The court heard the ambulance service operator saying "hello?" repeatedly as the shrieks and other noises continued in the background.

CCTV shown to the court showed the car hitting Riasat Khan before vanishing behind a hedge and police body cam footage showed the aftermath when emergency services arrived.

In one clip, an officer realised Nafeesa Jhangur was trapped under the rear of the car - which could be seen on a lawn with its engine running and front wheels spinning.

Another officer then realised a second person was trapped under the wheels and the court heard that this was Mr Marriott - who was found to have died.

Footage played to the jury showed Nafeesa Jhangur being pulled out from under the Seat and paramedics treating her.

Jhangur denies the murder and manslaughter of Mr Marriott but the jury has been told he has pleaded guilty to causing his death by dangerous driving.

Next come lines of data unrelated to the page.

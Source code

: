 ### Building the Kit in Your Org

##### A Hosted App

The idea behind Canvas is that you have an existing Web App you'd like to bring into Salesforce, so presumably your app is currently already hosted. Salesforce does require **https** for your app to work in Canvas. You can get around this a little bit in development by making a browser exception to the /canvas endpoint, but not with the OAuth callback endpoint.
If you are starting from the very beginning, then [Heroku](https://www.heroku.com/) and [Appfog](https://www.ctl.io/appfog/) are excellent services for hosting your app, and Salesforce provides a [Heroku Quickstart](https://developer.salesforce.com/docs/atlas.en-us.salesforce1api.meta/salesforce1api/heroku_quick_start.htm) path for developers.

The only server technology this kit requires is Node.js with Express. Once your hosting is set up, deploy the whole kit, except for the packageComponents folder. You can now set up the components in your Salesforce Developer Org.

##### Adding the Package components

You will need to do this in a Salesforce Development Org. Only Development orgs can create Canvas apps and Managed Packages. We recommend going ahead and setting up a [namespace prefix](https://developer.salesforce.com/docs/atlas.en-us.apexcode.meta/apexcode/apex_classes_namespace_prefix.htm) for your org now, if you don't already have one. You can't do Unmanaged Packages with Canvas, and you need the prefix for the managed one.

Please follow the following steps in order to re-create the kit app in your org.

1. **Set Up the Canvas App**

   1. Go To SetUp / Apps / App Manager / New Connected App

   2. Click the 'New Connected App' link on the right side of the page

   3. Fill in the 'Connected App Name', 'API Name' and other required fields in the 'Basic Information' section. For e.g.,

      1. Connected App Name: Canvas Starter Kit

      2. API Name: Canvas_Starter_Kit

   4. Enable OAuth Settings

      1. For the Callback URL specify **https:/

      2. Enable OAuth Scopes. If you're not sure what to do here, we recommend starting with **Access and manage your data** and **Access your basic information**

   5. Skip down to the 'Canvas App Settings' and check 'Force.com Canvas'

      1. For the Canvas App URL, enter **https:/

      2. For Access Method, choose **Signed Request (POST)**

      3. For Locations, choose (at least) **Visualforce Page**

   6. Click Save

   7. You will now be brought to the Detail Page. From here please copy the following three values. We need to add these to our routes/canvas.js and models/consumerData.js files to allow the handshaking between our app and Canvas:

He has also admitted causing serious injury to Alison Norris, Ambreen Jhangur, Nafeesa Jhangur and Riasat Khan by dangerous driving.

Jhangur denies attempting to murder Mr Khan and wounding him with intent.

The defendant has also pleaded not guilty to four charges of causing grievous bodily harm with intent.

Jhangur appeared in the dock alongside his father, Mohammed Jhangur, 56, who denies perverting the course of justice.

The charge relates to him allegedly concealing a knife.